[Collected data]
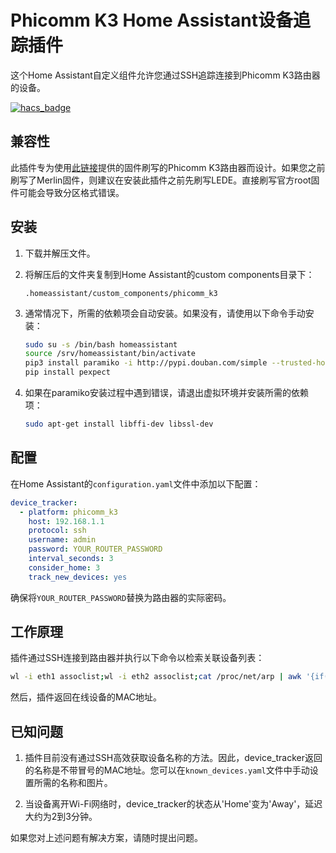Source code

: # Phicomm K3 Home Assistant设备追踪插件

这个Home Assistant自定义组件允许您通过SSH追踪连接到Phicomm K3路由器的设备。

[![hacs_badge](https://img.shields.io/badge/HACS-Default-41BDF5.svg?style=for-the-badge)](https://github.com/hacs/integration)

## 兼容性

此插件专为使用[此链接](https://tbvv.net/posts/0101-k3)提供的固件刷写的Phicomm K3路由器而设计。如果您之前刷写了Merlin固件，则建议在安装此插件之前先刷写LEDE。直接刷写官方root固件可能会导致分区格式错误。

## 安装

1. 下载并解压文件。
2. 将解压后的文件夹复制到Home Assistant的custom components目录下：

    ```
    .homeassistant/custom_components/phicomm_k3
    ```

3. 通常情况下，所需的依赖项会自动安装。如果没有，请使用以下命令手动安装：

    ```bash
    sudo su -s /bin/bash homeassistant
    source /srv/homeassistant/bin/activate
    pip3 install paramiko -i http://pypi.douban.com/simple --trusted-host pypi.douban.com
    pip install pexpect
    ```

4. 如果在paramiko安装过程中遇到错误，请退出虚拟环境并安装所需的依赖项：

    ```bash
    sudo apt-get install libffi-dev libssl-dev
    ```

## 配置

在Home Assistant的`configuration.yaml`文件中添加以下配置：

```yaml
device_tracker:
  - platform: phicomm_k3
    host: 192.168.1.1
    protocol: ssh
    username: admin
    password: YOUR_ROUTER_PASSWORD
    interval_seconds: 3
    consider_home: 3
    track_new_devices: yes
```

确保将`YOUR_ROUTER_PASSWORD`替换为路由器的实际密码。

## 工作原理

插件通过SSH连接到路由器并执行以下命令以检索关联设备列表：

```bash
wl -i eth1 assoclist;wl -i eth2 assoclist;cat /proc/net/arp | awk '{if(NR>1) print $4}'
```

然后，插件返回在线设备的MAC地址。

## 已知问题

1. 插件目前没有通过SSH高效获取设备名称的方法。因此，device_tracker返回的名称是不带冒号的MAC地址。您可以在`known_devices.yaml`文件中手动设置所需的名称和图片。

2. 当设备离开Wi-Fi网络时，device_tracker的状态从'Home'变为'Away'，延迟大约为2到3分钟。

如果您对上述问题有解决方案，请随时提出问题。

### Exercise objective:
Retype each entry precisely. Skip images entirely.

### Response area:
Source code

: # Phicomm K3 Home Assistant设备追踪插件

这个Home Assistant自定义组件允许您通过SSH追踪连接到Phicomm K3路由器的设备。

[![hacs_badge](https://img.shields.io/badge/HACS-Default-41BDF5.svg?style=for-the-badge)](https://github.com/hacs/integration)

## 兼容性

此插件专为使用[此链接](https://tbvv.net/posts/0101-k3)提供的固件刷写的Phicomm K3路由器而设计。如果您之前刷写了Merlin固件，则建议在安装此插件之前先刷写LEDE。直接刷写官方root固件可能会导致分区格式错误。

## 安装

1. 下载并解压文件。
2. 将解压后的文件夹复制到Home Assistant的custom components目录下：

    ```
    .homeassistant/custom_components/phicomm_k3
    ```

3. 通常情况下，所需的依赖项会自动安装。如果没有，请使用以下命令手动安装：

    ```bash
    sudo su -s /bin/bash homeassistant
    source /srv/homeassistant/bin/activate
    pip3 install paramiko -i http://pypi.douban.com/simple --trusted-host pypi.douban.com
    pip install pexpect
    ```

4. 如果在paramiko安装过程中遇到错误，请退出虚拟环境并安装所需的依赖项：

    ```bash
    sudo apt-get install libffi-dev libssl-dev
    ```

## 配置

在Home Assistant的`configuration.yaml`文件中添加以下配置：

```yaml
device_tracker:
  - platform: phicomm_k3
    host: 192.168.1.1
    protocol: ssh
    username: admin
    password: YOUR_ROUTER_PASSWORD
    interval_seconds: 3
    consider_home: 3
    track_new_devices: yes
```

确保将`YOUR_ROUTER_PASSWORD`替换为路由器的实际密码。

## 工作原理

插件通过SSH连接到路由器并执行以下命令以检索关联设备列表：

```bash
wl -i eth1 assoclist;wl -i eth2 assoclist;cat /proc/net/arp | awk '{if(NR>1) print $4}'
```

然后，插件返回在线设备的MAC地址。

## 已知问题

1. 插件目前没有通过SSH高效获取设备名称的方法。因此，device_tracker返回的名称是不带冒号的MAC地址。您可以在`known_devices.yaml`文件中手动设置所需的名称和图片。

2. 当设备离开Wi-Fi网络时，device_tracker的状态从'Home'变为'Away'，延迟大约为2到3分钟。

如果您对上述问题有解决方案，请随时提出问题。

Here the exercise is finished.